YOUR ASSIGNMENT
Tally how many lines in the data hold the word "Science", and give the result with no other text.

GIVEN DATA
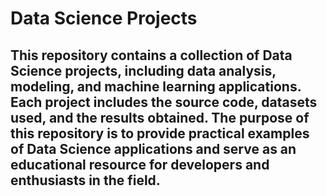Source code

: # Data Science Projects
## This repository contains a collection of Data Science projects, including data analysis, modeling, and machine learning applications. Each project includes the source code, datasets used, and the results obtained. The purpose of this repository is to provide practical examples of Data Science applications and serve as an educational resource for developers and enthusiasts in the field.
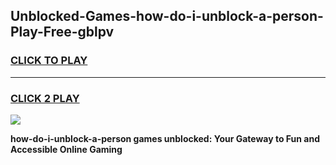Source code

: 
## Unblocked-Games-how-do-i-unblock-a-person-Play-Free-gblpv
<h3>
<a href="https://premium76.site?title=how-do-i-unblock-a-person&ref=23A">CLICK TO PLAY</a></h3>
<hr>

<h3>
<a href="https://premium76.site?title=how-do-i-unblock-a-person&ref=23A">CLICK 2 PLAY</a>
  
</h3>

<a href="https://premium76.site?title=how-do-i-unblock-a-person&ref=23A"><img src="https://clearcache.store/games.png"></a>


**how-do-i-unblock-a-person games unblocked: Your Gateway to Fun and Accessible Online Gaming**
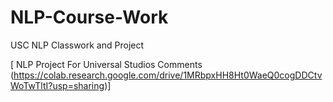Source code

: # NLP-Course-Work
USC NLP Classwork and Project

[ NLP Project For Universal Studios Comments (https://colab.research.google.com/drive/1MRbpxHH8Ht0WaeQ0cogDDCtvWoTwTltI?usp=sharing)]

FINAL ANSWER
2